Propane Education & Research Council
- Formation: February 1998; 28 years ago
- Type: 501(C)6
- Tax ID no.: 36-4192410
- Location: Washington D.C.;
- Coordinates: 38°54′18″N 77°02′28″W﻿ / ﻿38.905°N 77.04114°W
- Revenue: $27,154,734 (2015)
- Website: propane.com

= Propane Education and Research Council =

The Propane Education and Research Council (PERC) is a nonprofit that provides propane safety and training programs and invests in research and development of new propane-powered technologies. PERC is operated and funded by the propane industry. PERC programs benefit a variety of markets including transportation, agriculture, commercial landscaping, residential, and commercial building.

PERC was authorized by the U.S. Congress with the passage of the Propane Education and Research Act (PERA), signed into law on Oct. 11, 1996. PERC is governed by a 21-member board appointed by the National Propane Gas Association and the Gas Processors Association. Each association appoints nine Council members and they cooperate in the appointment of three public members.

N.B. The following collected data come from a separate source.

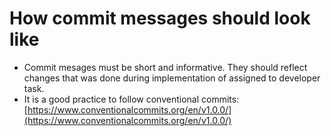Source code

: # How commit messages should look like

* Commit mesages must be short and informative. They should reflect changes that was done during implementation of assigned to developer task.
* It is a good practice to follow conventional commits: 
[https://www.conventionalcommits.org/en/v1.0.0/](https://www.conventionalcommits.org/en/v1.0.0/)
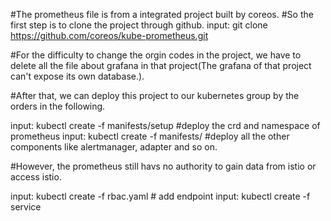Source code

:   #The prometheus file is from a integrated project built by coreos.
  #So the first step is to clone the project through github.
  input: git clone https://github.com/coreos/kube-prometheus.git
  
  #For the difficulty to change the orgin codes in the project, we have to delete all the file about grafana in that project(The grafana of that project can't expose its own database.).
  
  #After that, we can deploy this project to our kubernetes group by the orders in the following.
  
  input: kubectl create -f manifests/setup    #deploy the crd and namespace of prometheus
  input: kubectl create -f manifests/         #deploy all the other components like alertmanager, adapter and so on.
  
  
  #However, the prometheus still havs no authority to gain data from istio or access istio.
  
 input: kubectl create -f rbac.yaml # add endpoint
 input: kubectl create -f service
  
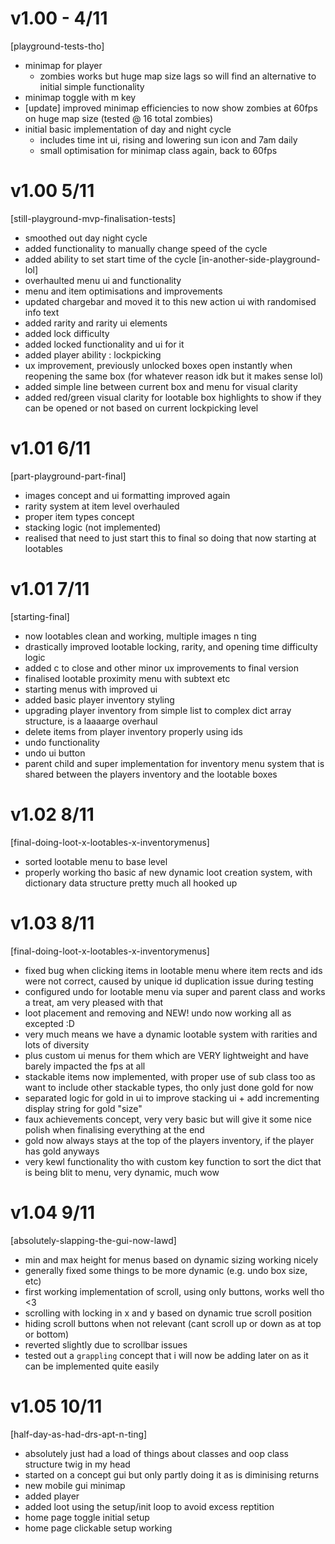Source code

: # v1.00 - 4/11
[playground-tests-tho]
- minimap for player
    - zombies works but huge map size lags so will find an alternative to initial simple functionality
- minimap toggle with m key    
- [update] improved minimap efficiencies to now show zombies at 60fps on huge map size (tested @ 16 total zombies)
- initial basic implementation of day and night cycle
    - includes time int ui, rising and lowering sun icon and 7am daily
    - small optimisation for minimap class again, back to 60fps

# v1.00 5/11
[still-playground-mvp-finalisation-tests]
- smoothed out day night cycle
- added functionality to manually change speed of the cycle
- added ability to set start time of the cycle
[in-another-side-playground-lol]
- overhaulted menu ui and functionality
- menu and item optimisations and improvements
- updated chargebar and moved it to this new action ui with randomised info text
- added rarity and rarity ui elements
- added lock difficulty
- added locked functionality and ui for it
- added player ability : lockpicking
- ux improvement, previously unlocked boxes open instantly when reopening the same box (for whatever reason idk but it makes sense lol)
- added simple line between current box and menu for visual clarity
- added red/green visual clarity for lootable box highlights to show if they can be opened or not based on current lockpicking level

# v1.01 6/11
[part-playground-part-final]
- images concept and ui formatting improved again
- rarity system at item level overhauled
- proper item types concept
- stacking logic (not implemented)
- realised that need to just start this to final so doing that now starting at lootables

# v1.01 7/11
[starting-final]
- now lootables clean and working, multiple images n ting
- drastically improved lootable locking, rarity, and opening time difficulty logic
- added c to close and other minor ux improvements to final version
- finalised lootable proximity menu with subtext etc
- starting menus with improved ui
- added basic player inventory styling 
- upgrading player inventory from simple list to complex dict array structure, is a laaaarge overhaul 
- delete items from player inventory properly using ids
- undo functionality
- undo ui button
- parent child and super implementation for inventory menu system that is shared between the players inventory and the lootable boxes

# v1.02 8/11
[final-doing-loot-x-lootables-x-inventorymenus]
- sorted lootable menu to base level
- properly working tho basic af new dynamic loot creation system, with dictionary data structure pretty much all hooked up

# v1.03 8/11
[final-doing-loot-x-lootables-x-inventorymenus]
- fixed bug when clicking items in lootable menu where item rects and ids were not correct, caused by unique id duplication issue during testing
- configured undo for lootable menu via super and parent class and works a treat, am very pleased with that
- loot placement and removing and NEW! undo now working all as excepted :D
- very much means we have a dynamic lootable system with rarities and lots of diversity 
- plus custom ui menus for them which are VERY lightweight and have barely impacted the fps at all
- stackable items now implemented, with proper use of sub class too as want to include other stackable types, tho only just done gold for now
- separated logic for gold in ui to improve stacking ui + add incrementing display string for gold "size"
- faux achievements concept, very very basic but will give it some nice polish when finalising everything at the end
- gold now always stays at the top of the players inventory, if the player has gold anyways
- very kewl functionality tho with custom key function to sort the dict that is being blit to menu, very dynamic, much wow

# v1.04 9/11
[absolutely-slapping-the-gui-now-lawd]
- min and max height for menus based on dynamic sizing working nicely
- generally fixed some things to be more dynamic (e.g. undo box size, etc)
- first working implementation of scroll, using only buttons, works well tho <3
- scrolling with locking in x and y based on dynamic true scroll position
- hiding scroll buttons when not relevant (cant scroll up or down as at top or bottom)
- reverted slightly due to scrollbar issues
- tested out a `grappling` concept that i will now be adding later on as it can be implemented quite easily

# v1.05 10/11
[half-day-as-had-drs-apt-n-ting]
- absolutely just had a load of things about classes and oop class structure twig in my head
- started on a concept gui but only partly doing it as is diminising returns
- new mobile gui minimap
- added player
- added loot using the setup/init loop to avoid excess reptition 
- home page toggle initial setup
- home page clickable setup working
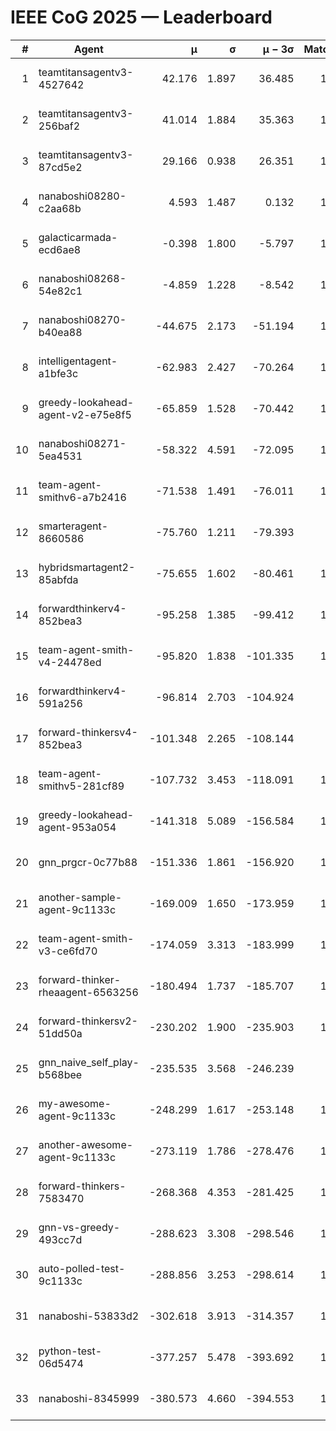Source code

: # IEEE CoG 2025 — Leaderboard

| # | Agent | μ | σ | μ − 3σ | Matches | Updated |
|---:|---|---:|---:|---:|---:|---|
| 1 | teamtitansagentv3-4527642 | 42.176 | 1.897 | 36.485 | 1120 | 2025-09-01 05:36 |
| 2 | teamtitansagentv3-256baf2 | 41.014 | 1.884 | 35.363 | 1418 | 2025-09-01 05:36 |
| 3 | teamtitansagentv3-87cd5e2 | 29.166 | 0.938 | 26.351 | 1318 | 2025-09-01 05:36 |
| 4 | nanaboshi08280-c2aa68b | 4.593 | 1.487 | 0.132 | 1240 | 2025-09-01 05:36 |
| 5 | galacticarmada-ecd6ae8 | -0.398 | 1.800 | -5.797 | 1220 | 2025-09-01 05:36 |
| 6 | nanaboshi08268-54e82c1 | -4.859 | 1.228 | -8.542 | 1420 | 2025-09-01 05:36 |
| 7 | nanaboshi08270-b40ea88 | -44.675 | 2.173 | -51.194 | 1400 | 2025-09-01 05:36 |
| 8 | intelligentagent-a1bfe3c | -62.983 | 2.427 | -70.264 | 1089 | 2025-09-01 05:36 |
| 9 | greedy-lookahead-agent-v2-e75e8f5 | -65.859 | 1.528 | -70.442 | 1510 | 2025-09-01 05:36 |
| 10 | nanaboshi08271-5ea4531 | -58.322 | 4.591 | -72.095 | 1160 | 2025-09-01 05:36 |
| 11 | team-agent-smithv6-a7b2416 | -71.538 | 1.491 | -76.011 | 1420 | 2025-09-01 05:36 |
| 12 | smarteragent-8660586 | -75.760 | 1.211 | -79.393 | 971 | 2025-09-01 05:36 |
| 13 | hybridsmartagent2-85abfda | -75.655 | 1.602 | -80.461 | 1088 | 2025-09-01 05:36 |
| 14 | forwardthinkerv4-852bea3 | -95.258 | 1.385 | -99.412 | 1135 | 2025-09-01 05:36 |
| 15 | team-agent-smith-v4-24478ed | -95.820 | 1.838 | -101.335 | 1060 | 2025-09-01 05:36 |
| 16 | forwardthinkerv4-591a256 | -96.814 | 2.703 | -104.924 | 970 | 2025-09-01 05:36 |
| 17 | forward-thinkersv4-852bea3 | -101.348 | 2.265 | -108.144 | 803 | 2025-09-01 05:36 |
| 18 | team-agent-smithv5-281cf89 | -107.732 | 3.453 | -118.091 | 1220 | 2025-09-01 05:36 |
| 19 | greedy-lookahead-agent-953a054 | -141.318 | 5.089 | -156.584 | 1390 | 2025-09-01 05:36 |
| 20 | gnn_prgcr-0c77b88 | -151.336 | 1.861 | -156.920 | 1160 | 2025-09-01 05:36 |
| 21 | another-sample-agent-9c1133c | -169.009 | 1.650 | -173.959 | 1400 | 2025-09-01 05:36 |
| 22 | team-agent-smith-v3-ce6fd70 | -174.059 | 3.313 | -183.999 | 1060 | 2025-09-01 05:36 |
| 23 | forward-thinker-rheaagent-6563256 | -180.494 | 1.737 | -185.707 | 1400 | 2025-09-01 05:36 |
| 24 | forward-thinkersv2-51dd50a | -230.202 | 1.900 | -235.903 | 1100 | 2025-09-01 05:36 |
| 25 | gnn_naive_self_play-b568bee | -235.535 | 3.568 | -246.239 | 580 | 2025-09-01 05:36 |
| 26 | my-awesome-agent-9c1133c | -248.299 | 1.617 | -253.148 | 1120 | 2025-09-01 05:36 |
| 27 | another-awesome-agent-9c1133c | -273.119 | 1.786 | -278.476 | 1540 | 2025-09-01 05:36 |
| 28 | forward-thinkers-7583470 | -268.368 | 4.353 | -281.425 | 1320 | 2025-09-01 05:36 |
| 29 | gnn-vs-greedy-493cc7d | -288.623 | 3.308 | -298.546 | 1380 | 2025-09-01 05:36 |
| 30 | auto-polled-test-9c1133c | -288.856 | 3.253 | -298.614 | 1540 | 2025-09-01 05:36 |
| 31 | nanaboshi-53833d2 | -302.618 | 3.913 | -314.357 | 1200 | 2025-09-01 05:36 |
| 32 | python-test-06d5474 | -377.257 | 5.478 | -393.692 | 1120 | 2025-09-01 05:36 |
| 33 | nanaboshi-8345999 | -380.573 | 4.660 | -394.553 | 1200 | 2025-09-01 05:36 |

PERC's operations and activities are funded by an assessment levied on each gallon of propane gas at the point it is odorized or imported into the United States.

There has been controversy about the provocative anti-electrification messaging using influencers, despite the money collected by fees on propane sales being supposed to be used for research and safety. In 2023, the organization planned to spend $13 million on its anti-electrification campaign, including $600,000 on “influencers”.